Problem requirements: Set down exactly the lines below, starting at the one that contains "- 删除链表倒数第 n 个节点" and ending at the one that contains "- 如果有要求返回最终链表整体的输出结果，一般都会定义哨兵 dummyHead，最终结果返回", with both of those lines included and nothing else.

Data records:
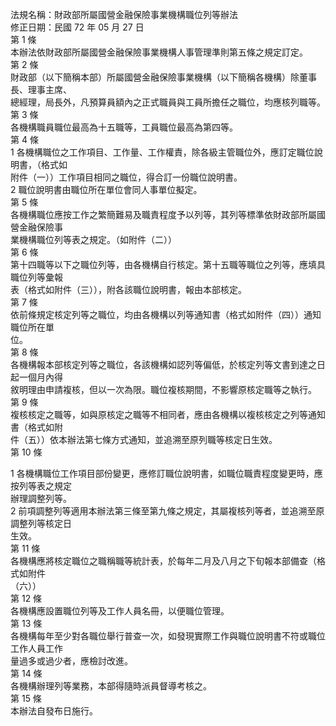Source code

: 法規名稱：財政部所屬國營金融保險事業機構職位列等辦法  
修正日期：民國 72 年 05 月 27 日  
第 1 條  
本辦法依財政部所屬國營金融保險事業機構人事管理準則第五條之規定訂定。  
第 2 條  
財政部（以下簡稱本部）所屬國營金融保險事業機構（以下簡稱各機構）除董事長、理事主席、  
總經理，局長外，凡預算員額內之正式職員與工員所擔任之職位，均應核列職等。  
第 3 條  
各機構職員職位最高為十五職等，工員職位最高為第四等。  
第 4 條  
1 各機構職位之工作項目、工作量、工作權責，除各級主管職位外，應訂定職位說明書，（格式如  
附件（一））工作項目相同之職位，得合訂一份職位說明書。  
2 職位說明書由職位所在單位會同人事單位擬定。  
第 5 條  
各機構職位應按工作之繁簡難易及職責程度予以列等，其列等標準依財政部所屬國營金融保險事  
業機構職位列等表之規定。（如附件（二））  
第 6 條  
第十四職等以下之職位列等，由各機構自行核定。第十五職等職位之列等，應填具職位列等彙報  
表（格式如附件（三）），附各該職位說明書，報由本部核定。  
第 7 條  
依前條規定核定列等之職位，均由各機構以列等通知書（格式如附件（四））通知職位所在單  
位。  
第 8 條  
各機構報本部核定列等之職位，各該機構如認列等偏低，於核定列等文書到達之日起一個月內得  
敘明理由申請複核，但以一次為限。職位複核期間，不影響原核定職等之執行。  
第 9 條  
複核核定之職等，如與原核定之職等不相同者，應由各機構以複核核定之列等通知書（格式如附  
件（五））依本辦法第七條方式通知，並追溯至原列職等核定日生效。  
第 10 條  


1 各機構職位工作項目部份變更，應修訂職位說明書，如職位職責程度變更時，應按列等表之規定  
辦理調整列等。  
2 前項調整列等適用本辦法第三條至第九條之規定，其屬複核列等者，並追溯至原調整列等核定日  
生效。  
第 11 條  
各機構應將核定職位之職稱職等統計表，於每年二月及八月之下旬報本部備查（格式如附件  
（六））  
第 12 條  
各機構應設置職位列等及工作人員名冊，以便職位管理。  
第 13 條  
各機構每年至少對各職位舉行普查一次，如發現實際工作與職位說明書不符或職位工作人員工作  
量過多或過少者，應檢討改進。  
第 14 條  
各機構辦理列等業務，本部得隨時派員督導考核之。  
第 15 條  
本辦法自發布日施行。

...

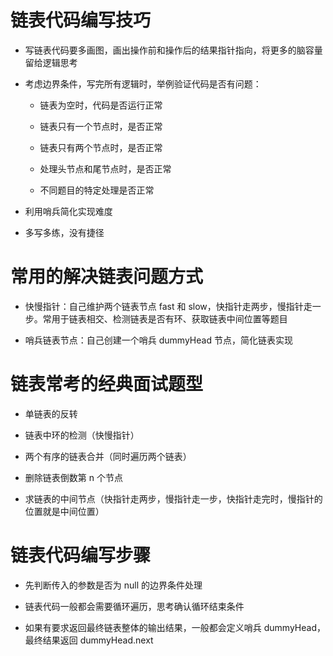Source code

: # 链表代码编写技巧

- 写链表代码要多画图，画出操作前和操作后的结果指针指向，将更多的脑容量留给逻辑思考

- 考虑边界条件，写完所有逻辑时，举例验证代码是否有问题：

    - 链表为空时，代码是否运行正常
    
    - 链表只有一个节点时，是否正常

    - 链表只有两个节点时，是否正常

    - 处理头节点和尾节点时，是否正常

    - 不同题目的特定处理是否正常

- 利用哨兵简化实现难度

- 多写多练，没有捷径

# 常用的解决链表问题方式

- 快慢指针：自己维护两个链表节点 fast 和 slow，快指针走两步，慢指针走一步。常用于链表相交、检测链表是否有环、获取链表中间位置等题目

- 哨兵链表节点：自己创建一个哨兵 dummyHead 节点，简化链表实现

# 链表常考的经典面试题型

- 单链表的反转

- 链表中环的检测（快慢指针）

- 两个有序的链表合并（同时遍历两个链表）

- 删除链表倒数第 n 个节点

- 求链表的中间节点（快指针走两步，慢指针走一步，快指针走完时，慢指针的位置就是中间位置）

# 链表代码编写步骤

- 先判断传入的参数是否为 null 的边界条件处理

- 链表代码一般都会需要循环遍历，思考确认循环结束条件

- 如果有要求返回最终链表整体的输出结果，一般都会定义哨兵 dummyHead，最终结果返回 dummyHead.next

Your solution:
- 删除链表倒数第 n 个节点

- 求链表的中间节点（快指针走两步，慢指针走一步，快指针走完时，慢指针的位置就是中间位置）

# 链表代码编写步骤

- 先判断传入的参数是否为 null 的边界条件处理

- 链表代码一般都会需要循环遍历，思考确认循环结束条件

- 如果有要求返回最终链表整体的输出结果，一般都会定义哨兵 dummyHead，最终结果返回 dummyHead.next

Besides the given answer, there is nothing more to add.